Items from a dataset
>>>>>

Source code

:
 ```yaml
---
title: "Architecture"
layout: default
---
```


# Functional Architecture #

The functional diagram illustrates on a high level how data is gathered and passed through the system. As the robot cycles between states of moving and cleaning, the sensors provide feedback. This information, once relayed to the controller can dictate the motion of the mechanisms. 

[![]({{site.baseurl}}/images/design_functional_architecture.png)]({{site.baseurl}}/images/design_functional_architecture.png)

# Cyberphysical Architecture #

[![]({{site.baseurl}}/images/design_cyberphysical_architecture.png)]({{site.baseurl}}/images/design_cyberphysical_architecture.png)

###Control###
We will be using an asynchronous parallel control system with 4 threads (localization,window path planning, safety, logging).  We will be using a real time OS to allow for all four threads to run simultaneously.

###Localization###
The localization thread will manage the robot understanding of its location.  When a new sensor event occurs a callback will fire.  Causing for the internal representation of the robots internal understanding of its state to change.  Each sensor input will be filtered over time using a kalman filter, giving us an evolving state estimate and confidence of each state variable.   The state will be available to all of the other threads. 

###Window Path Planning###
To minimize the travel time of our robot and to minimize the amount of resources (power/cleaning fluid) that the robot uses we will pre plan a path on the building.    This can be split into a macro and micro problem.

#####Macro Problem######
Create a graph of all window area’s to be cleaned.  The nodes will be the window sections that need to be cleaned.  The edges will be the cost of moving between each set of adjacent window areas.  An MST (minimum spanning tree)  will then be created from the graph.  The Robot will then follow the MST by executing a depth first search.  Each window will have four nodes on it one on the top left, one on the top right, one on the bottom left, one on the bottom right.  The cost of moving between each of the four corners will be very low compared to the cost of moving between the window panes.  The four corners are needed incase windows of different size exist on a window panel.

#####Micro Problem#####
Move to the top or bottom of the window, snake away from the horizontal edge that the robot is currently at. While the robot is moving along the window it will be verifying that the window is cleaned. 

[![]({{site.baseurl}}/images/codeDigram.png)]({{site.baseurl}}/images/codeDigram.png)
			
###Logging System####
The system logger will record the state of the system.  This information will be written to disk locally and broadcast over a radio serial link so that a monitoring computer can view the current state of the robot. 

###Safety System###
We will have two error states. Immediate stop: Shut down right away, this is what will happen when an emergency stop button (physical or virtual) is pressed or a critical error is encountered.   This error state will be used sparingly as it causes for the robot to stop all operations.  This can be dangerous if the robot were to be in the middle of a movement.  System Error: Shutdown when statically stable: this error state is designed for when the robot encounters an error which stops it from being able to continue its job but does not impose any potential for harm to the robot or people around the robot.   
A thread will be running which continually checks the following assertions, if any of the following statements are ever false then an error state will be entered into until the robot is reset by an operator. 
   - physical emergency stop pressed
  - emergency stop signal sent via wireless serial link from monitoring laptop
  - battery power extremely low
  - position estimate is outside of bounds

<<<<<

WHAT TO WORK ON – Nothing but a number should be given: the count of lines above in which the word "link" occurs.

ANSWER FOR THIS EXERCISE – 2